# [EXERCISE DESCRIPTION]
Go over the data and copy out each line with "resources" in it.

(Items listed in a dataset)
= = =

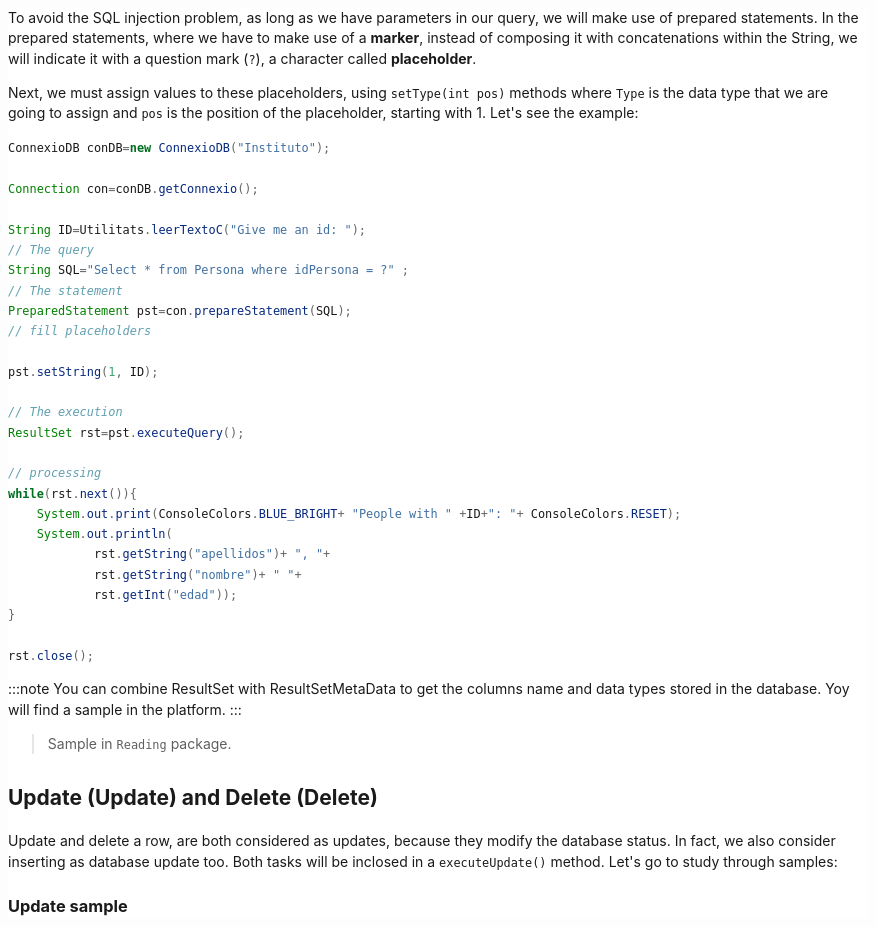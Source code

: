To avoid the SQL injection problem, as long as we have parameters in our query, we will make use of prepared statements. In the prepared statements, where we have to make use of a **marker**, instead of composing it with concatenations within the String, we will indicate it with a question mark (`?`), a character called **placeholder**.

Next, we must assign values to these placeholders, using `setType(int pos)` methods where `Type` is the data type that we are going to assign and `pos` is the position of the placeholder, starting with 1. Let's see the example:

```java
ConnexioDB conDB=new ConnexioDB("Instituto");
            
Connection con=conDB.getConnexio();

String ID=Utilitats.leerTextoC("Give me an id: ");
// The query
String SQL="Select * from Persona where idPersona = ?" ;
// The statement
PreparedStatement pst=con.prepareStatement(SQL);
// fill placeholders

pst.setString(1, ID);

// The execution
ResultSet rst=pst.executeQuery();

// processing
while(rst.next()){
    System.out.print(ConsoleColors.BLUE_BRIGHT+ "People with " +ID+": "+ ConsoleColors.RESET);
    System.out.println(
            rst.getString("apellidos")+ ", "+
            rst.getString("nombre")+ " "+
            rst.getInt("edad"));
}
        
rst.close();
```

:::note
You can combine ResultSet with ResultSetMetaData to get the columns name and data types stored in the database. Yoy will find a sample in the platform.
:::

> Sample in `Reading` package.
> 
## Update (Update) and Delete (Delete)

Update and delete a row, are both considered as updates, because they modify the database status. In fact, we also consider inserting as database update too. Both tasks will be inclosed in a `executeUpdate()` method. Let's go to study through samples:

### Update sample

= = =

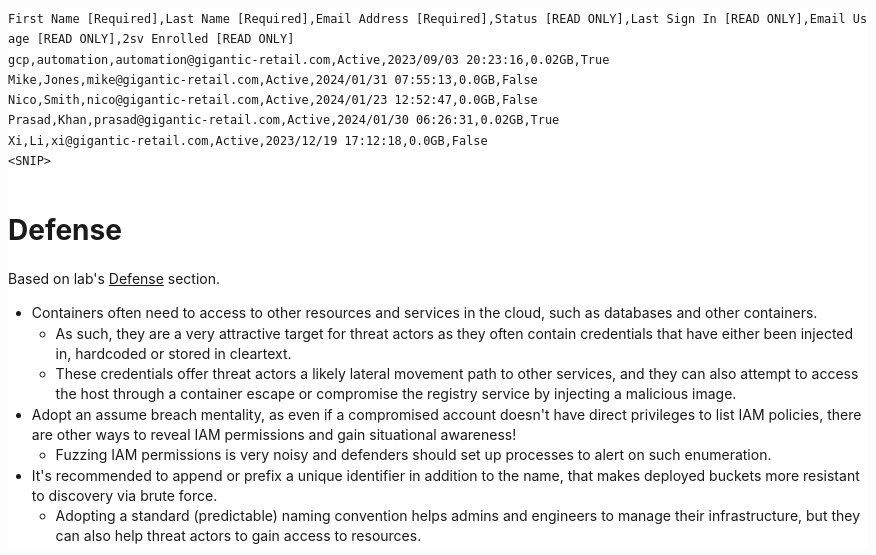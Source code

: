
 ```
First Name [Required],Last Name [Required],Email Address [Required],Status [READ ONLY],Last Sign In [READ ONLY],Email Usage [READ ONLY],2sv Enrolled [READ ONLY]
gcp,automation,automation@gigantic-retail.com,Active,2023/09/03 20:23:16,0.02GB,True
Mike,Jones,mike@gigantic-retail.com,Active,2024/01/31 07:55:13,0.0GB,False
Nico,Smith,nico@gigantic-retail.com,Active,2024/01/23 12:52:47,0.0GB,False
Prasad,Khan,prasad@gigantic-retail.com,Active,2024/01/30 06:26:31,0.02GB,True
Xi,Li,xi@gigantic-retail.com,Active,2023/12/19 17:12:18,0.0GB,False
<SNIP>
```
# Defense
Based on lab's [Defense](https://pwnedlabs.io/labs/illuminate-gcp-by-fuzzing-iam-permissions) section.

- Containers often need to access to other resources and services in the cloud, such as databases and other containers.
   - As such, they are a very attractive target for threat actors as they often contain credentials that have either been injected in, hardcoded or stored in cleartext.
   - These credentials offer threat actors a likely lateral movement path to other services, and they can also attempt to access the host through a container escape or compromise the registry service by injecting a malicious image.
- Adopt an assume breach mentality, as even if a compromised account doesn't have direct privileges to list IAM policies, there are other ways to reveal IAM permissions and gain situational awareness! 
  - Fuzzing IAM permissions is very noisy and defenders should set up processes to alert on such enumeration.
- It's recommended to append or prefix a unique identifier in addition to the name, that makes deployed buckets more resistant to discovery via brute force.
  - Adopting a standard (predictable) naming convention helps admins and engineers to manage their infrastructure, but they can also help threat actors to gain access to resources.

= = =

# [EXERCISE ANSWER]
- Containers often need to access to other resources and services in the cloud, such as databases and other containers.
  - Adopting a standard (predictable) naming convention helps admins and engineers to manage their infrastructure, but they can also help threat actors to gain access to resources.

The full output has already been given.